From 2013-2015, there was a spike in initial public offerings, and some investors have struck it rich in the process. That, however, doesn't mean you should jump into the IPO game headfirst. In fact, Warren Buffett says you should avoid IPOs at all costs.

Buffett's warning
As anyone who has followed Buffett's stock purchases over the years can see, the Oracle of Omaha is not a big fan of investing in IPOs. In fact, he seems them as an unnecessary gamble. As he said at Berkshire Hathaway's (BRK.A 0.63%) (BRK.B 0.83%) recent annual meeting, "You don't have to really worry about what's really going on in IPOs. People win lotteries every day..."

Sure, some people have gotten rich by investing in IPOs over the past several years. For example, brave investors who bought into the Spark Therapeutics IPO in Jan. 2015 are sitting on a 56% gain in less than a year and a half. However, investors have been just as likely to see much of their investment dollars vanish into thin air, as we'll see when we look deeper into the numbers shortly.

Buffett reminds investors that just because a strategy works for one investor doesn't make it a good idea. "If they want to do mathematically unsound things and one person gets lucky... it's nothing to worry about," Buffett said. "You don't want to get into a stupid game just because it's available."

A look at the numbers
Taking a look at recent IPO statistics, it's hard to argue with Buffett's logic. According to a report by Renaissance Capital, out of the 170 IPOs that priced in 2015, 57% finished the year below their offer price.

And while the year-end average performance of -2% might not sound too bad, consider that this is based on each IPO's issue price, not the price it actually trades for on its first day on the market. Ignoring the first-day pop that happens with the majority of IPOs, the actual "aftermarket" return of 2015 IPOs was a dismal -13.5% by year end.

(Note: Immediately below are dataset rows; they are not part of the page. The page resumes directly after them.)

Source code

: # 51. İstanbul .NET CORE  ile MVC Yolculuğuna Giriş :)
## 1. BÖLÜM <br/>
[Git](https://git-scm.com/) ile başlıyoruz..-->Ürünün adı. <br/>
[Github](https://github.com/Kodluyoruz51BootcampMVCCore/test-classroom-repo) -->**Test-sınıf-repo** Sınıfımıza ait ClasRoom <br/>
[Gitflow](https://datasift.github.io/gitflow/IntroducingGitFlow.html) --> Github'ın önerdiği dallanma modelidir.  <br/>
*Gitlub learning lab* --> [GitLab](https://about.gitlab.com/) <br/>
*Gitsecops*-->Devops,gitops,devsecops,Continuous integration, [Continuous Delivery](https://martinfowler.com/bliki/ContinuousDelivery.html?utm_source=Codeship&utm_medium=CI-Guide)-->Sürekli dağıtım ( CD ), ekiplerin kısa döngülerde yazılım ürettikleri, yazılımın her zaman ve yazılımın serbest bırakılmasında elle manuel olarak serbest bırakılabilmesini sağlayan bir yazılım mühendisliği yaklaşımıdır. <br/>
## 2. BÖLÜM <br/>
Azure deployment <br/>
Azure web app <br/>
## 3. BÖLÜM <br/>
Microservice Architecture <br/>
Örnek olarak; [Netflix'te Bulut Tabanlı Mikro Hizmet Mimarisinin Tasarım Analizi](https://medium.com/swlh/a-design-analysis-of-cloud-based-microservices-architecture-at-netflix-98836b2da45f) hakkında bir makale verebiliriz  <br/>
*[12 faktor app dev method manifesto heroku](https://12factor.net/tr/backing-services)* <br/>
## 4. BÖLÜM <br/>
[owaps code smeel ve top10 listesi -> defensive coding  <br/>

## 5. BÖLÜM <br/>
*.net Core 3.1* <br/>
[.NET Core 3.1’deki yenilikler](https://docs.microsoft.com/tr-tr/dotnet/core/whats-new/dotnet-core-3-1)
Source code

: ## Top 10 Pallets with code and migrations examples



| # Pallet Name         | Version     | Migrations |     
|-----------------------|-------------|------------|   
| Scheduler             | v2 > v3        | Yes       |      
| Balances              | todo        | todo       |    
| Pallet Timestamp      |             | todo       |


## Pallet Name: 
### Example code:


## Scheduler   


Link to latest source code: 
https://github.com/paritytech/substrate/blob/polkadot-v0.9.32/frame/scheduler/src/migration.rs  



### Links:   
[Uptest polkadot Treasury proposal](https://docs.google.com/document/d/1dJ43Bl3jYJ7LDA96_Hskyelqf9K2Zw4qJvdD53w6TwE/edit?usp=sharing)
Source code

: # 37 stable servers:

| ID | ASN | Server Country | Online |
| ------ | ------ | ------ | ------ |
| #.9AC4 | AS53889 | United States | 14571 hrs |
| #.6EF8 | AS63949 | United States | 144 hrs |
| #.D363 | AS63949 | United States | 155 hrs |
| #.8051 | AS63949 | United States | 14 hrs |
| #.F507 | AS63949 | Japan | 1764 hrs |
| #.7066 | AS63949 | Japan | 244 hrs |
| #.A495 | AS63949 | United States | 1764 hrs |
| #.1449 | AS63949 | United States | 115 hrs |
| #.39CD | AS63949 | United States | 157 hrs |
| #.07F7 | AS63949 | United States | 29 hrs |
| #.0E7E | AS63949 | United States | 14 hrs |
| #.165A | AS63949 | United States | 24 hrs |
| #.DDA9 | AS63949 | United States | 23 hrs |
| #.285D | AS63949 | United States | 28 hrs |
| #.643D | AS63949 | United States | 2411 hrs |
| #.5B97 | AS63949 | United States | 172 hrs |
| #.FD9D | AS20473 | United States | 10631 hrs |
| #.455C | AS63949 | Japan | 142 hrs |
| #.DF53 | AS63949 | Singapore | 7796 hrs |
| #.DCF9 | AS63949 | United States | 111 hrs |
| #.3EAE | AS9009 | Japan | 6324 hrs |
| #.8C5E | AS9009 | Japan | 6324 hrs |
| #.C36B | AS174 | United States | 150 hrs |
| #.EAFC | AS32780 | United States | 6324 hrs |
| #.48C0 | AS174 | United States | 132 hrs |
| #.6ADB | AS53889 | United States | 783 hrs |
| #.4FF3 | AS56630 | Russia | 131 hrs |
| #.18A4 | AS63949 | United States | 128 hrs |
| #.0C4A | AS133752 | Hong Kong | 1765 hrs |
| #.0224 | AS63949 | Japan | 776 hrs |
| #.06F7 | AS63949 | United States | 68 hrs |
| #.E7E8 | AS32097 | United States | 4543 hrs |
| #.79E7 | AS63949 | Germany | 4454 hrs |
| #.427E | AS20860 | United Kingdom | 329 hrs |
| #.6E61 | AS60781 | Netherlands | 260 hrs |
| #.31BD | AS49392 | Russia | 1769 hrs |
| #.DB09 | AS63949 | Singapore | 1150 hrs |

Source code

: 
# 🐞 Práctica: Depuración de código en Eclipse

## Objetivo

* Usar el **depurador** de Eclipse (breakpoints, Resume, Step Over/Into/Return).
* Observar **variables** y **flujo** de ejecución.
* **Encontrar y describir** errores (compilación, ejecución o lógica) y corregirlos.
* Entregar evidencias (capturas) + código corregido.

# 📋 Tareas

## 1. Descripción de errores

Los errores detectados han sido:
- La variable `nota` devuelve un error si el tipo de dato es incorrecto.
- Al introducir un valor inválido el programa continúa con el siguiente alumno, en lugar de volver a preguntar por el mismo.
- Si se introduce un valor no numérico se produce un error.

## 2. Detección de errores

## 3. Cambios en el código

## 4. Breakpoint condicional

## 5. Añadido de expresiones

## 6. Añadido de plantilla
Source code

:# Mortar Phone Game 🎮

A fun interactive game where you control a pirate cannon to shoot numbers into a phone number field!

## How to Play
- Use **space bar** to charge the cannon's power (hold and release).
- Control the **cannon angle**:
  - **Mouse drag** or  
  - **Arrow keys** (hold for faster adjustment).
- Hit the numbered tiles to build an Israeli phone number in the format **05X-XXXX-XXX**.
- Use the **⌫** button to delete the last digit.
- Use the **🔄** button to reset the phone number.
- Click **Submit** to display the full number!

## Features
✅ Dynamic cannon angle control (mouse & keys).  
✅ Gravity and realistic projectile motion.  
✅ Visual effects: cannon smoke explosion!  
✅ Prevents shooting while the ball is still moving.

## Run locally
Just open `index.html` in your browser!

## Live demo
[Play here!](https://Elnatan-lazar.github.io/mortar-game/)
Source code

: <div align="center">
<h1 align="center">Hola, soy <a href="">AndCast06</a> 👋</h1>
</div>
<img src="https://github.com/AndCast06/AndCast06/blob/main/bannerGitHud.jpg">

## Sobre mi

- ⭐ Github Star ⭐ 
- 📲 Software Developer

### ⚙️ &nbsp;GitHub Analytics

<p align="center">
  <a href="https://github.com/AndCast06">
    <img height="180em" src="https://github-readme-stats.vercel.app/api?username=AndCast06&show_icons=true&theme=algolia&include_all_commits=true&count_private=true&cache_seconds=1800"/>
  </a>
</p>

As I mentioned, there were some high points like Spark Therapeutics. Shake Shack was another example of an IPO that produced big profits for investors. However, many recent IPO investors probably wish they had their money back.

Consider that investors who bought shares of GoPro's highly anticipated IPO on its first trading day are down more than 59% as I write this. Peer-to-peer lender Lending Club was expected by many to be the next big thing in the financial industry, but shares are down 66% since going public a year and a half ago. First-day investors in handmade goods marketplace Etsy have seen about 71% of their investment dollars evaporate.

ETSY Chart

Now, it's important to mention that none of these are "losses" unless investors sold their shares, and it's entirely possible that all three of these stocks could rocket back past their respective IPO prices. That's not the point. Rather, it is that it's better to wait until a company has been public for some time in order to be able to properly evaluate its business and its obstacles to profitability. For example, I happen to love Etsy's business model, and believe that the company will ultimately be successful. However, I'd much rather buy shares at the $9 or so the market has decided it's worth as opposed to the upper-$20 range it traded for in its first few weeks as a public company.

The bottom line
Another piece of advice Buffett likes to give investors is: Don't think like you're buying stocks at all. Instead, approach an investment like you're buying the business. In other words, buy a stock because you like the underlying business fundamentals, not because you think the stock will go up. And in the case of most IPOs, the business can be quite difficult, if not impossible, to properly evaluate.

So, while IPOs can be fun to track and read about, if you're serious about investing for the long run, it's best to stick to tried-and-true stocks that represent businesses you would want to own.